In case of horizontal merger, the synergy comes from some form of economies of scale, which reduce costs, or from increased market power, which increases profit margins and sales. There are several ways in which the merger may generate operating economies. The firm might be able to reduce the cost of production by eliminating some fixed costs. Eliminating similar research efforts and repetition of work already done by the target firm will also substantially reduce the research and development expenditures in the new set up. The management expenses may also come down substantially as a result of corporate reconstruction.

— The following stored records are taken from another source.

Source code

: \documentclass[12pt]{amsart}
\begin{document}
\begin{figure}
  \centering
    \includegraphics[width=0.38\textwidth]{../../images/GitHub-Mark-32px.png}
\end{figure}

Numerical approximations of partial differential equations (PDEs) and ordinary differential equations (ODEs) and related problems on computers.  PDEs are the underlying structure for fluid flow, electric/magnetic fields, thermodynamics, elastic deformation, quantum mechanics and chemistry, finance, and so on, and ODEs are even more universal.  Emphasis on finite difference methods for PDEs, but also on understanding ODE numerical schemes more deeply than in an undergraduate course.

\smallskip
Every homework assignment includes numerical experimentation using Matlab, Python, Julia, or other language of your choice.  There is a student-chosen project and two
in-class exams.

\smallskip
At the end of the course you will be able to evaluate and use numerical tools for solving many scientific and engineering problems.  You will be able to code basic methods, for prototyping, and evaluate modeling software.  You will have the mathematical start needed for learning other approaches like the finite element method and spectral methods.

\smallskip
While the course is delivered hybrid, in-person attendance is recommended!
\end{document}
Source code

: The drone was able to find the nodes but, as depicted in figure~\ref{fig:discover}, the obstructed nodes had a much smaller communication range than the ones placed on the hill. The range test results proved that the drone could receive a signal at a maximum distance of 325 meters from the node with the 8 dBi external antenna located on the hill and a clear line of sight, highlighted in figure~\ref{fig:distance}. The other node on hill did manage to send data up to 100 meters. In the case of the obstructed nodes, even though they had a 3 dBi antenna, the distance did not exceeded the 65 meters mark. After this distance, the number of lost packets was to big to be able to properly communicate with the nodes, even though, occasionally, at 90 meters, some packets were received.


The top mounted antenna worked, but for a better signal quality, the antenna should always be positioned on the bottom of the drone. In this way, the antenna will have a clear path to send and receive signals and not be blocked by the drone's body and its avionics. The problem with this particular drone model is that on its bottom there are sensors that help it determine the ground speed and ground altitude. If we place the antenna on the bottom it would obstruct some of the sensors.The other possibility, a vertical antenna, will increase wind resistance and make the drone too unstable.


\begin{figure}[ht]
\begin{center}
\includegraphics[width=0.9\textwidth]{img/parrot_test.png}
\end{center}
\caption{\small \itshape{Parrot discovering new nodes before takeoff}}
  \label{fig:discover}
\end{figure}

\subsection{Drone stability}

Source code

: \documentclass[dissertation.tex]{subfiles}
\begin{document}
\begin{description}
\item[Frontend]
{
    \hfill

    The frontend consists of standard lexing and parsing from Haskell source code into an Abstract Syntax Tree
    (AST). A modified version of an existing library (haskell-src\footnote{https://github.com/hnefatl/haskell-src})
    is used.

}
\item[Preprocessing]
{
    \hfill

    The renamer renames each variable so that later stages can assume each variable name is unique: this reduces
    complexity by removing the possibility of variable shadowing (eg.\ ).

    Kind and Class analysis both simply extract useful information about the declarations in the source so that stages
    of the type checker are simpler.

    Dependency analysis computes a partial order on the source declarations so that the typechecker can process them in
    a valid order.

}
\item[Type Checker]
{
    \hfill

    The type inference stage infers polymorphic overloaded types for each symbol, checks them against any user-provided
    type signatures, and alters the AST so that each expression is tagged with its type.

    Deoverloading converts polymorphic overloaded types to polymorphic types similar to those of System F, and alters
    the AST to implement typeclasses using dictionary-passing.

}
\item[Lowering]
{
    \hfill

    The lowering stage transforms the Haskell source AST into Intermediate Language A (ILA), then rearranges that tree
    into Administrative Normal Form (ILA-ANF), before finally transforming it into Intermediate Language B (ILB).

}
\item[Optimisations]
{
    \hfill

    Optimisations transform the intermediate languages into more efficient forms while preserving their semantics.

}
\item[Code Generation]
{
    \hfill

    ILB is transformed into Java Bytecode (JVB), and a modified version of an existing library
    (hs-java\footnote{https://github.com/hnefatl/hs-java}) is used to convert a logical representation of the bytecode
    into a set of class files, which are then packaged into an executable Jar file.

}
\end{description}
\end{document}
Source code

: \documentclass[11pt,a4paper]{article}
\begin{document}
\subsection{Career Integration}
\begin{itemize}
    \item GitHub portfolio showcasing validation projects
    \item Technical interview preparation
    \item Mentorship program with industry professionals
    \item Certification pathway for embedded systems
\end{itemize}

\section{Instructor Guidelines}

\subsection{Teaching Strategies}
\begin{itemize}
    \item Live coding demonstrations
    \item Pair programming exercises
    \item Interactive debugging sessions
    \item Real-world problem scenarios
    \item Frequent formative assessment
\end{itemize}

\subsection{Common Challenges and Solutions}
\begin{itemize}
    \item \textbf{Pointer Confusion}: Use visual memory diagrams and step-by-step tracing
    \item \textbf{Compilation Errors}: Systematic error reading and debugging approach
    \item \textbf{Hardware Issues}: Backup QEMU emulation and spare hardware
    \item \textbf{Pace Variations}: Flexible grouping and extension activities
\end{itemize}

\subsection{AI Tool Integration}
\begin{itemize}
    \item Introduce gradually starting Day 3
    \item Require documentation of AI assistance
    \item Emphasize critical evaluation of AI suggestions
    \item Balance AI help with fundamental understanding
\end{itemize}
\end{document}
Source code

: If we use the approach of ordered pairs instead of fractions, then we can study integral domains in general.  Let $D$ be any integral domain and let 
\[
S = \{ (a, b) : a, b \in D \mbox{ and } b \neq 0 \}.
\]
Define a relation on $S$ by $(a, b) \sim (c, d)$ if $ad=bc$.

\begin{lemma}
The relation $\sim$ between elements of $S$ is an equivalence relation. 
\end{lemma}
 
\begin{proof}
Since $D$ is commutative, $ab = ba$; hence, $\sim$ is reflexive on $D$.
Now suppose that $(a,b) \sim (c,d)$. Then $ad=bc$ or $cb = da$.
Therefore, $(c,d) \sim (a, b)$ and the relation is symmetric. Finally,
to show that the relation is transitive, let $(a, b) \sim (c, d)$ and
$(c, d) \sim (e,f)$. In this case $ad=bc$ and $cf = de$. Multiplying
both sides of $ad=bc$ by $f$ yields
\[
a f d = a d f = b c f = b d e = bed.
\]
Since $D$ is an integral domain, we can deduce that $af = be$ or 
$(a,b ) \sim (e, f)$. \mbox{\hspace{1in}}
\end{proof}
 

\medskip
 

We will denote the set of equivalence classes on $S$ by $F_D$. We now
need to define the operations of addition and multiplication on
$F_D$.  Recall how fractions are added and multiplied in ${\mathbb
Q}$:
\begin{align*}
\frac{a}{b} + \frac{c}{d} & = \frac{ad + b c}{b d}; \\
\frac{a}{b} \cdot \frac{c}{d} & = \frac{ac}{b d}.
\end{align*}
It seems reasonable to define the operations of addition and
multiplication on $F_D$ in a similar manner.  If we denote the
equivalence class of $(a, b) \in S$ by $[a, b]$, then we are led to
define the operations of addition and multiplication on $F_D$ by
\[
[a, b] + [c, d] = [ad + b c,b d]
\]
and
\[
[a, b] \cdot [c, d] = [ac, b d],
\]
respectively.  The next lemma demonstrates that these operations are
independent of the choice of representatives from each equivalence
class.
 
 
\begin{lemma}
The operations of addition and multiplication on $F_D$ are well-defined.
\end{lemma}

The selling, marketing and advertisement department can be streamlined. The marketing economies may be produced through savings in advertising (by reducing the need to attract each others customers), and also from the advantage of offering a more complete product line (if the merged firms produce different but complementary goods), since a wider product line may provide larger sales per unit of sales efforts and per sales person. When a firm having strength in one functional area acquires another firm with strength in a different functional area, synergy may be gained by exploiting the strength in these areas. A firm with a good distribution network may acquire a firm with a promising product line, and thereby can gain by combining these two strength. The argument is that both firms will be better off after the merger. A major saving may arise from the consolidation of departments involved with financial activities e.g., accounting, credit monitoring, billing, purchasing etc.
Thus, when two firms combine their resources and efforts, they will be able to produce better results than they were producing as separate entities because of savings in various types of operating costs. These resultant economies arc known as synergistic operating economies. There is no denying the fact that there is a potential for operating synergy, in one form or the other, in most of take-over. Some disagreement exists however, over whether synergy can be valued, and if so, how much that value should be. Some argue that the synergy is too nebulous to be valued and that any attempt to do so requires so many assumptions that it is point less. Although valuing synergy requires assumptions about future cash flows and growth, the lack of precision in the process does not mean that an unbiased estimate of value cannot be made. The synergy can be valued by answering fundamental questions: What form is the synergy expected to take? Will it reduce costs as a percentage of sales and increase profit margins? Will it increase future growth?